A friend recently shared with me a radio website that still airs the old Gateway to Joy programs. Today I listened to the first one I'd heard probably since my mother played them on the radio during my childhood. It was sweet to be listening now as a mother, especially while holding the late speaker's tiny namesake, Esther Elisabeth, in my arms. The conversation was so rich, I will surely be going back for more - it was like finding a pearl in the first shell one opens, and the pearl was mostly a poem by Sara Teasdale that was read aloud. The poem spoke of how a husband lives in his wife's heart.
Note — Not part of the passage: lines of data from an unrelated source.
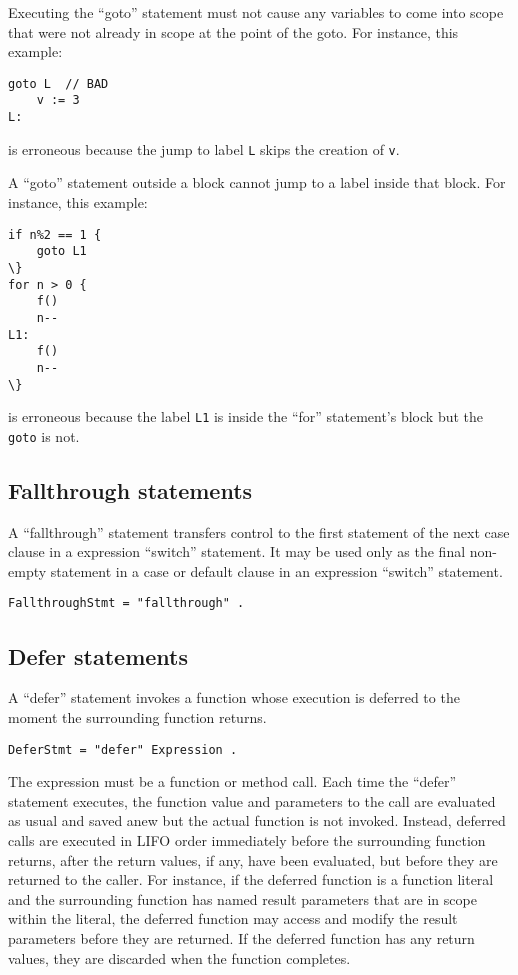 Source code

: Executing the ``goto'' statement must not cause any variables to come
into scope that were not already in
scope at the point of the goto. For instance, this example:

\begin{Verbatim}[frame=single]
    goto L  // BAD
    v := 3
L:
\end{Verbatim}

is erroneous because the jump to label \texttt{L} skips the creation of
\texttt{v}.

A ``goto'' statement outside a block cannot jump to a
label inside that block. For instance, this example:

\begin{Verbatim}[frame=single]
if n%2 == 1 {
    goto L1
\}
for n > 0 {
    f()
    n--
L1:
    f()
    n--
\}
\end{Verbatim}

is erroneous because the label \texttt{L1} is inside the ``for''
statement's block but the \texttt{goto} is not.

\subsection*{Fallthrough statements}

A ``fallthrough'' statement transfers control to the first statement of
the next case clause in a expression ``switch'' statement. It may be used
only as the final non-empty statement in a case or default clause in an
expression ``switch'' statement.

\begin{Verbatim}[frame=single]
FallthroughStmt = "fallthrough" .
\end{Verbatim}

\subsection*{Defer statements}

A ``defer'' statement invokes a function whose execution is deferred to
the moment the surrounding function returns.

\begin{Verbatim}[frame=single]
DeferStmt = "defer" Expression .
\end{Verbatim}

The expression must be a function or method call. Each time the
``defer'' statement executes, the function value and parameters to the
call are evaluated as usual and saved anew but the
actual function is not invoked. Instead, deferred calls are executed in
LIFO order immediately before the surrounding function returns, after
the return values, if any, have been evaluated, but before they are
returned to the caller. For instance, if the deferred function is a
function literal and the surrounding
function has named result parameters that
are in scope within the literal, the deferred function may access and
modify the result parameters before they are returned. If the deferred
function has any return values, they are discarded when the function
completes.

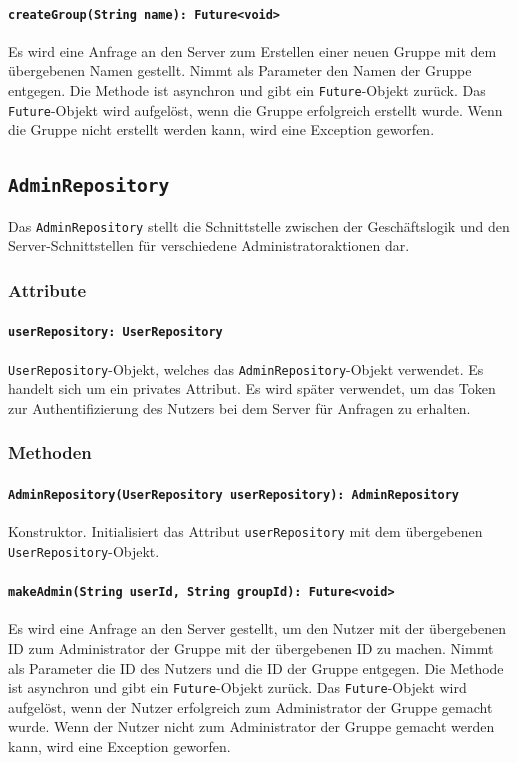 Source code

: \documentclass{entwurfsheft}
\begin{document}
\paragraph{\texttt{createGroup(String name): Future<void>}}
Es wird eine Anfrage an den Server zum Erstellen einer neuen Gruppe mit dem übergebenen Namen gestellt. Nimmt als Parameter den Namen der Gruppe entgegen. Die Methode ist asynchron und gibt ein \texttt{Future}-Objekt zurück. Das \texttt{Future}-Objekt wird aufgelöst, wenn die Gruppe erfolgreich erstellt wurde. Wenn die Gruppe nicht erstellt werden kann, wird eine Exception geworfen.

\newpage
\subsection{\texttt{AdminRepository}}\label{sec:adminrepository}
Das \texttt{AdminRepository} stellt die Schnittstelle zwischen der Geschäftslogik und den Server-Schnittstellen für verschiedene Administratoraktionen dar.
\subsubsection*{Attribute}
\paragraph{\texttt{userRepository: UserRepository}}
\texttt{UserRepository}-Objekt, welches das \texttt{AdminRepository}-Objekt verwendet. Es handelt sich um ein privates Attribut. Es wird später verwendet, um das Token zur Authentifizierung des Nutzers bei dem Server für Anfragen zu erhalten.
\subsubsection*{Methoden}
\paragraph{\texttt{AdminRepository(UserRepository userRepository): AdminRepository}}
Konstruktor. Initialisiert das Attribut \texttt{userRepository} mit dem übergebenen \texttt{UserRepository}-Objekt.
\paragraph{\texttt{makeAdmin(String userId, String groupId): Future<void>}}
Es wird eine Anfrage an den Server gestellt, um den Nutzer mit der übergebenen ID zum Administrator der Gruppe mit der übergebenen ID zu machen. Nimmt als Parameter die ID des Nutzers und die ID der Gruppe entgegen. Die Methode ist asynchron und gibt ein \texttt{Future}-Objekt zurück. Das \texttt{Future}-Objekt wird aufgelöst, wenn der Nutzer erfolgreich zum Administrator der Gruppe gemacht wurde. Wenn der Nutzer nicht zum Administrator der Gruppe gemacht werden kann, wird eine Exception geworfen.
\end{document}
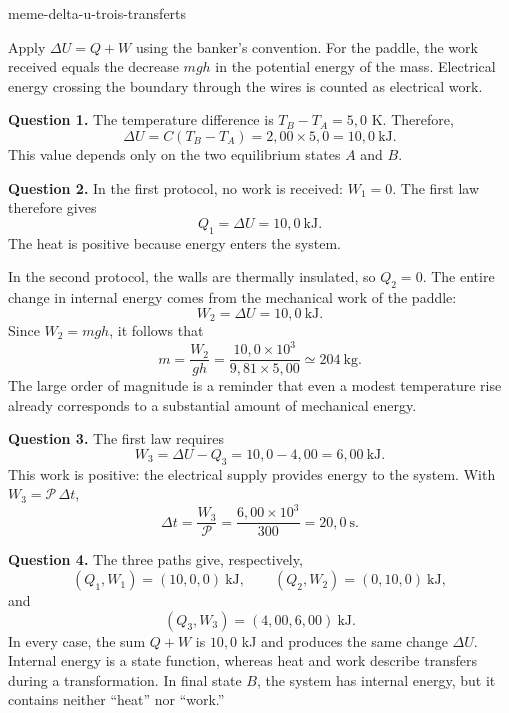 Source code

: \begin{exo}{meme-delta-u-trois-transferts}
\begin{indication}
Apply $\Delta U=Q+W$ using the banker's convention. For the paddle, the work
received equals the decrease $mgh$ in the potential energy of the mass.
Electrical energy crossing the boundary through the wires is counted as
electrical work.
\end{indication}

\begin{solution}
\textbf{Question 1.} The temperature difference is $T_B-T_A=5{,}0$ K.
Therefore,
\[
\Delta U=C(T_B-T_A)
=2{,}00\times5{,}0
=10{,}0\ \mathrm{kJ}.
\]
This value depends only on the two equilibrium states $A$ and $B$.

\textbf{Question 2.} In the first protocol, no work is received: $W_1=0$.
The first law therefore gives
\[
Q_1=\Delta U=10{,}0\ \mathrm{kJ}.
\]
The heat is positive because energy enters the system.

In the second protocol, the walls are thermally insulated, so $Q_2=0$.
The entire change in internal energy comes from the mechanical work of the
paddle:
\[
W_2=\Delta U=10{,}0\ \mathrm{kJ}.
\]
Since $W_2=mgh$, it follows that
\[
m=\frac{W_2}{gh}
=\frac{10{,}0\times10^3}{9{,}81\times5{,}00}
\simeq 204\ \mathrm{kg}.
\]
The large order of magnitude is a reminder that even a modest temperature
rise already corresponds to a substantial amount of mechanical energy.

\textbf{Question 3.} The first law requires
\[
W_3=\Delta U-Q_3=10{,}0-4{,}00=6{,}00\ \mathrm{kJ}.
\]
This work is positive: the electrical supply provides energy to the system.
With $W_3=\mathcal P\,\Delta t$,
\[
\Delta t=\frac{W_3}{\mathcal P}
=\frac{6{,}00\times10^3}{300}
=20{,}0\ \mathrm{s}.
\]

\textbf{Question 4.} The three paths give, respectively,
\[
(Q_1,W_1)=(10{,}0,0)\ \mathrm{kJ},
\qquad
(Q_2,W_2)=(0,10{,}0)\ \mathrm{kJ},
\]
and
\[
(Q_3,W_3)=(4{,}00,6{,}00)\ \mathrm{kJ}.
\]
In every case, the sum $Q+W$ is $10{,}0$ kJ and produces the same change
$\Delta U$. Internal energy is a state function, whereas heat and work
describe transfers during a transformation. In final state $B$, the system
has internal energy, but it contains neither ``heat'' nor ``work.''
\end{solution}
\end{exo}

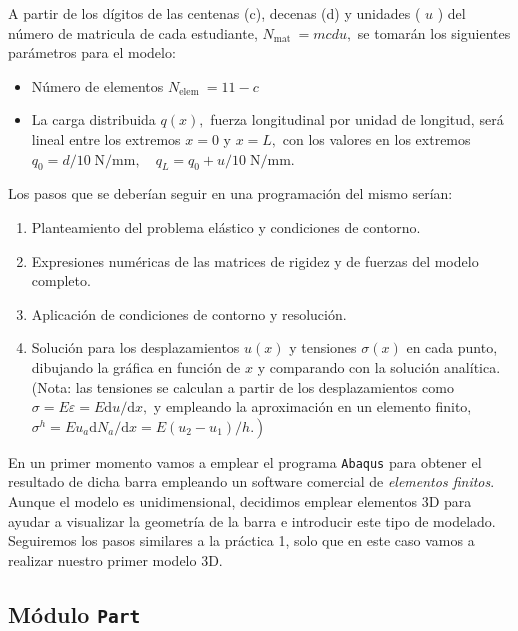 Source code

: \documentclass[spanish,a4paper,12pt]{article}
\begin{document}
A partir de los dígitos de las centenas (c), decenas (d) y unidades ( \(u\) ) del número de matricula de cada estudiante, \(N_{\text {mat }}=m c d u,\) se tomarán los siguientes parámetros para el modelo:
\begin{itemize}
\item Número de elementos \(N_{\text {elem }}=11-c\)
\item La carga distribuida \(q(x),\) fuerza longitudinal por unidad de longitud, será lineal entre los extremos \(x=0\) y \(x=L,\) con los valores en los extremos \(q_0=d / 10\; \mathrm{N} / \mathrm{mm}, \quad q_{L}=q_{0}+u / 10 \; \mathrm{N} / \mathrm{mm} \).
\end{itemize}

Los pasos que se deberían seguir en una programación del mismo serían:
\begin{enumerate}
\item Planteamiento del problema elástico y condiciones de contorno.
\item Expresiones numéricas de las matrices de rigidez y de fuerzas del modelo completo.
\item Aplicación de condiciones de contorno y resolución.
\item Solución para los desplazamientos \(u(x)\) y tensiones \(\sigma(x)\) en cada punto, dibujando la gráfica en función de \(x\) y comparando con la solución analítica. (Nota: las tensiones se calculan
a partir de los desplazamientos como \(\sigma=E \varepsilon=E \mathrm{d} u / \mathrm{d} x,\) y empleando la aproximación
en un elemento finito, \(\left.\sigma^{h}=E u_{a} \mathrm{d} N_{a} / \mathrm{d} x=E\left(u_{2}-u_{1}\right) / h .\right)\)
\end{enumerate}

En un primer momento vamos a emplear el programa \texttt{Abaqus} para obtener el resultado de dicha barra empleando un software comercial de \emph{elementos finitos}.
Aunque el modelo es unidimensional, decidimos emplear elementos 3D para ayudar a visualizar la geometría de la barra e introducir este tipo de modelado.
Seguiremos los pasos similares a la práctica 1, solo que en este caso vamos a realizar nuestro primer modelo 3D.

\subsection{Módulo \texttt{Part}}
\end{document}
I looked it up immediately to save in my lessons blog, but the vivid imagery is already etched into my mind. Is it changing the way I think, or did it only give fresh words to what I do think? Perhaps it was both - poetry is good like that.


"Appraisal" 
by Sara Teasdale.

Never think she loves him wholly,
Never believe her love is blind,
All his faults are locked securely
In a closet of her mind;
All his indecisions folded
Like old flags that time has faded,
Limp and streaked with rain,
And his cautiousness like garments
Frayed and thin, with many a stain -

Let them be, oh, let them be,
There is treasure to outweigh them,
His proud will that sharply stirred,
Climbs as surely as the tide,
Senses strained too taut to sleep,
Gentleness to beast and bird,
Humor flickering hushed and wide
As the moon on moving water,
And a tenderness too deep
To be gathered in a word.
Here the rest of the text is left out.